If you yell at or verbally abuse a child whose love language is words of affirmation, you will crush their spirit and bewilder them about the power of communication and the nature of truth. At the extreme end of this path is lying, deception and manipulation.

If you force a child to do chores or other kinds of labour whose love language is acts of service, you will crush their spirit and teach them that they must perform perfectly to be worthy of special things. At the extreme end of this path lies perfectionism and workaholism.

You are might argue that we should simply use a punishment method that is not going to harm our specific child. If my child isn’t a quality time kid, then what’s the harm in time out? The fact is, a wealth of research affirms that all forms of punishment are damaging to a child’s heart, and damaging to the parent-child relationship (the single most important relationship in a child’s life). Successful discipline has very little to do with behaviour correction, and almost everything to do with connection, boundaries and helping a person learn to self-regulate and live up to their full potential. That requires an intentional investment of time, of love and of other resources which are aimed specifically at your child and based upon their unique needs. Your response to their bad behaviour is important, but it’s far less important than your intentionality with them at every other moment of the day. The love languages are a useful starting point for your discovery of how to unlock your child’s potential for self-regulation.

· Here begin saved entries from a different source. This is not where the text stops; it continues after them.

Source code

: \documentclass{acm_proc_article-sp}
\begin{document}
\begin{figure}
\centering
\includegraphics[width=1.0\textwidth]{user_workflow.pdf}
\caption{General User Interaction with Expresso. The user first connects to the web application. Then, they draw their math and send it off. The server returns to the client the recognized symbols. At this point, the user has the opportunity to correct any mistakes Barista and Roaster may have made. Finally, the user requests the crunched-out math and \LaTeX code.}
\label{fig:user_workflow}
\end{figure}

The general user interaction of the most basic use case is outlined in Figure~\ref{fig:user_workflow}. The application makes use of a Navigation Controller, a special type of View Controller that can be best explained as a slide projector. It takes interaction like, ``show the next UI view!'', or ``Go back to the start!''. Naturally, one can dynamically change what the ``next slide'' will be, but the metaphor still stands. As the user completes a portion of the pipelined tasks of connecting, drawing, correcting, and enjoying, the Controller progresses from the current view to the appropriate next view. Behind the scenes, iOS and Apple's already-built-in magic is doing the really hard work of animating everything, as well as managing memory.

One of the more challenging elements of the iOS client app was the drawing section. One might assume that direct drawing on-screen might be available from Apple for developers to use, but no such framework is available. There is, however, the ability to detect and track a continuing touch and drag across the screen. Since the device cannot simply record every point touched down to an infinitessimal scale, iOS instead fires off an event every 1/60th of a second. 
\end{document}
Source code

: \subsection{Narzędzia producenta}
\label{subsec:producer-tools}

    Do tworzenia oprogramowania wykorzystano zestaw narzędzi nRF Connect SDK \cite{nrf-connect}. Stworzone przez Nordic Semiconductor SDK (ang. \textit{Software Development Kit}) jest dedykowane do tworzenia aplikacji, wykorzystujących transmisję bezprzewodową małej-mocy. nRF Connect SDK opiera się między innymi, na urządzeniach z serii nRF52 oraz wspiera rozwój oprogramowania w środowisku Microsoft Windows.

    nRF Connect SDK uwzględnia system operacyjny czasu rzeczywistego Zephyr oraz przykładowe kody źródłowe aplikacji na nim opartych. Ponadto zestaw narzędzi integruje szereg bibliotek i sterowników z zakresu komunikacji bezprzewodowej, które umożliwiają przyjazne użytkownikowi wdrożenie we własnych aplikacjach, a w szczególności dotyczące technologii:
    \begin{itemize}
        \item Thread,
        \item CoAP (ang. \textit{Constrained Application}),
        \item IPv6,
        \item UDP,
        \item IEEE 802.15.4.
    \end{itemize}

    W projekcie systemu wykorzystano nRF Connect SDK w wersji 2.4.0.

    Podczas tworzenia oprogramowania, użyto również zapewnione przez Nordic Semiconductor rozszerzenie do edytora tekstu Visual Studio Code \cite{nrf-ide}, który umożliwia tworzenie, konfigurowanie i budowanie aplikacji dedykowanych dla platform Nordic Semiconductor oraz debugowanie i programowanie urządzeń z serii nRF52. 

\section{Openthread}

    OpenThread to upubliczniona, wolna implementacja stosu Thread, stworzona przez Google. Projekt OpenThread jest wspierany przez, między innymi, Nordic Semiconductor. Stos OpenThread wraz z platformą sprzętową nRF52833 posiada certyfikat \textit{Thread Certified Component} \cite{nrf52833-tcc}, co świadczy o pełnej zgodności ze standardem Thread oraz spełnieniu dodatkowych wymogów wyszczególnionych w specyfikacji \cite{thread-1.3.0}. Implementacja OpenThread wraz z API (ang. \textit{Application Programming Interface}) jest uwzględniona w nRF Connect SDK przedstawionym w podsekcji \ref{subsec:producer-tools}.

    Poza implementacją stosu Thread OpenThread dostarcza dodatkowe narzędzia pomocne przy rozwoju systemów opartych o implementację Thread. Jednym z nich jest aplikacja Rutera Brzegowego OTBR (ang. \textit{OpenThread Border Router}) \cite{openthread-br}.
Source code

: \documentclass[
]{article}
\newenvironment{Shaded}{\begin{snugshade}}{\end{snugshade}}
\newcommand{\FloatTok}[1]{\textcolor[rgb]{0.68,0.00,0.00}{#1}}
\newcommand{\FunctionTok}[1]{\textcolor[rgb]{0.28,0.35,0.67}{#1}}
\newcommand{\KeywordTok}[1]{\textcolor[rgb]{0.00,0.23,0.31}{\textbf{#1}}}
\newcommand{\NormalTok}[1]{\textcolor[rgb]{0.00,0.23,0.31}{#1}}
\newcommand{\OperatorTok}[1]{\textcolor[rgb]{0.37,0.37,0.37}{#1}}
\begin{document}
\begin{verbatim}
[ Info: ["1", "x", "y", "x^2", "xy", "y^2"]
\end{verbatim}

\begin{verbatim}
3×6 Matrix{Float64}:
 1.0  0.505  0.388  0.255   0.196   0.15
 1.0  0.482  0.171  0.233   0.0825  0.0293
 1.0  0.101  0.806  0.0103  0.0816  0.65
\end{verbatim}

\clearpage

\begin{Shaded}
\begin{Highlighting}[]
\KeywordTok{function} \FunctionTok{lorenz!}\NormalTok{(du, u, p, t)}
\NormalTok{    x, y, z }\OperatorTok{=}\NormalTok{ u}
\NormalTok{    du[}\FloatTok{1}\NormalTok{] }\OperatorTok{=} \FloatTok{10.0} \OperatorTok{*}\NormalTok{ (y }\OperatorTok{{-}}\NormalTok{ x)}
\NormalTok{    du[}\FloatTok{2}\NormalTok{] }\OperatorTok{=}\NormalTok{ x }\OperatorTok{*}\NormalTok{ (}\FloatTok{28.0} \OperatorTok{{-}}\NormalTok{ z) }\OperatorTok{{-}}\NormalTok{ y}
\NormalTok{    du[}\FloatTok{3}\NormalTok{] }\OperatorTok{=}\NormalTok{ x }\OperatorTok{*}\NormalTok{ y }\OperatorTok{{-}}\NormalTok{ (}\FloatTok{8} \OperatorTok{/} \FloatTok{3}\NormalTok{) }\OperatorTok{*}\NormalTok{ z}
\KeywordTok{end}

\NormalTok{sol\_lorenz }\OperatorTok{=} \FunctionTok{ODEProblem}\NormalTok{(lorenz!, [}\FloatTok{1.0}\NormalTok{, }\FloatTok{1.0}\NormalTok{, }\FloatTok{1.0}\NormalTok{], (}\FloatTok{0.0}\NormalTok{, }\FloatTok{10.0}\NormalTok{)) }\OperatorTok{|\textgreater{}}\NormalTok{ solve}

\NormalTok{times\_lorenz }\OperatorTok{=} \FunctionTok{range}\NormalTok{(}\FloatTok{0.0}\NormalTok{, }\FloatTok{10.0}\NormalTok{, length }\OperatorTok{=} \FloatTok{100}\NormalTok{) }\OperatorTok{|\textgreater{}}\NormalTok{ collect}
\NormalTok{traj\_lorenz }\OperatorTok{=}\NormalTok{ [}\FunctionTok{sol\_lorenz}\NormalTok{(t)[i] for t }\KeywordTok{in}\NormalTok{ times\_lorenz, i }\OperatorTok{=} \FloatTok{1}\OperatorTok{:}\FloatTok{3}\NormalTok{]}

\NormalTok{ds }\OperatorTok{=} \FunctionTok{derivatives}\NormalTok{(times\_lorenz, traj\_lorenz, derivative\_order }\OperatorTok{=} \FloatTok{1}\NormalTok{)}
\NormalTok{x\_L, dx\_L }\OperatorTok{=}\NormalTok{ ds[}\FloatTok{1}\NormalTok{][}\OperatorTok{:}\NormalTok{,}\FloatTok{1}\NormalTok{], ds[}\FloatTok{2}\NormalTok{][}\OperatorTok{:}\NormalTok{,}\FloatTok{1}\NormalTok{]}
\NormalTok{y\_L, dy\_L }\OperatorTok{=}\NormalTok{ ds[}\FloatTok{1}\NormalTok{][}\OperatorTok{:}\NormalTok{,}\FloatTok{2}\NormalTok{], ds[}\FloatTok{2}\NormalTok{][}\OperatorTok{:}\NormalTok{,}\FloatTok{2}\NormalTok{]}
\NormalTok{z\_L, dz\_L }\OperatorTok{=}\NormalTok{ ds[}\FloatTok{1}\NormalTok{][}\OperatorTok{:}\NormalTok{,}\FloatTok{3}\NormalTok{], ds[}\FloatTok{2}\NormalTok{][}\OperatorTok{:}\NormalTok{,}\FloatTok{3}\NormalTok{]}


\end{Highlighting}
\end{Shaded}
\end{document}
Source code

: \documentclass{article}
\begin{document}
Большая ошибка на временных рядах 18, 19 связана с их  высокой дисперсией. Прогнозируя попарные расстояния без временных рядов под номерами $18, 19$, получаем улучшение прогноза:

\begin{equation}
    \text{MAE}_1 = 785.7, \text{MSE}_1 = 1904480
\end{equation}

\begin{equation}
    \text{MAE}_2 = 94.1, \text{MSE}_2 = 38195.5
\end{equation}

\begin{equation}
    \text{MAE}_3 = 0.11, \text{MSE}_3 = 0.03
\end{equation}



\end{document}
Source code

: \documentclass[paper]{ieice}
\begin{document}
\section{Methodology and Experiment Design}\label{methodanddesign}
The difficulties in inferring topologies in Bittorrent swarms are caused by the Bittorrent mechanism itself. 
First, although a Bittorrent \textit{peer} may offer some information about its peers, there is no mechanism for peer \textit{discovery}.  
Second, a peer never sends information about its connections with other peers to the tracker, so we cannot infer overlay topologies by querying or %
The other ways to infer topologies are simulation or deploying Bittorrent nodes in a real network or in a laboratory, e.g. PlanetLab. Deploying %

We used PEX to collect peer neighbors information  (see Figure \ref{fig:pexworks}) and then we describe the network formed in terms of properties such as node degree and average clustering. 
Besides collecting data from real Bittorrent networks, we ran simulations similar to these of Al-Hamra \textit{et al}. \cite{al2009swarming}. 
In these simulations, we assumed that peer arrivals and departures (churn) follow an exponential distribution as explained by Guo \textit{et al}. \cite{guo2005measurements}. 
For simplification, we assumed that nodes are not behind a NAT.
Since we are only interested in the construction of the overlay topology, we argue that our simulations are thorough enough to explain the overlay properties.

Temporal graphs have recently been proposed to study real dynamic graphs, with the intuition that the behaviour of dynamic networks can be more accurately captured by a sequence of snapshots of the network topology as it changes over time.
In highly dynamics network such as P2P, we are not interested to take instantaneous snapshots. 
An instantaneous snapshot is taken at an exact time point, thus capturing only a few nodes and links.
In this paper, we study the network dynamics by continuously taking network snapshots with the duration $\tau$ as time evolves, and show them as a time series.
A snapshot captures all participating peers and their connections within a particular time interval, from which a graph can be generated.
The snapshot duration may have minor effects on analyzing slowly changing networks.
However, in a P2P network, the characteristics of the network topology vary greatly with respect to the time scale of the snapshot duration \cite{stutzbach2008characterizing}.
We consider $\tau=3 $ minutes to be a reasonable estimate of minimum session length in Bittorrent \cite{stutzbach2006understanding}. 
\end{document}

Let me quickly say that I know how difficult this is. Parenting is incredibly hard. I have three of my own and I’m a Children’s Pastor of 25 children between the ages of 2 and 13, who all meet in one room. I keenly understanding the anger, the frustration, the fear, the shame and the guilt that can typify so much of our feelings towards our children. But there is hope! God is a perfect father and he has endured everything you and I could ever face, and he does it with boundless grace, mercy and humility. He never sends us away from his presence, and he never lashes out. He lets us nail him to a cross to demonstrate that he will never lift a hand in violence against us. If you submit yourself to him then his spirit takes up residence inside you and will give you his grace and mercy. That’s the good news.

I’ll talk about practical, God-centred, self-sacrificial alternatives to punishment in the next few articles in this series. Grace and peace to you, dear parents. You’re doing the work of God.